→ **What you will do**
Your answer should be an exact copy of the lines from the start of the entries to the line containing "(Posterior computation section).", both included.

Data for analysis: Begin

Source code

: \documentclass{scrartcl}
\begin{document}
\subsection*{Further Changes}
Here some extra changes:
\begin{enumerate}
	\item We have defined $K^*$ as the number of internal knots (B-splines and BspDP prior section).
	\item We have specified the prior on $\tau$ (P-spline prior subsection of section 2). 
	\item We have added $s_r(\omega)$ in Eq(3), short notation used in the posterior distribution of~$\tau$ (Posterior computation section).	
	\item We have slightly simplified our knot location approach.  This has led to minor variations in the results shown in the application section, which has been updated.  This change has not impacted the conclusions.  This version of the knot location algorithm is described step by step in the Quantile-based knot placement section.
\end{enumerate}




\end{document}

Data for analysis: End

→ **Task answer**
Source code

: \documentclass{scrartcl}
\begin{document}
\subsection*{Further Changes}
Here some extra changes:
\begin{enumerate}
	\item We have defined $K^*$ as the number of internal knots (B-splines and BspDP prior section).
	\item We have specified the prior on $\tau$ (P-spline prior subsection of section 2). 
	\item We have added $s_r(\omega)$ in Eq(3), short notation used in the posterior distribution of~$\tau$ (Posterior computation section).	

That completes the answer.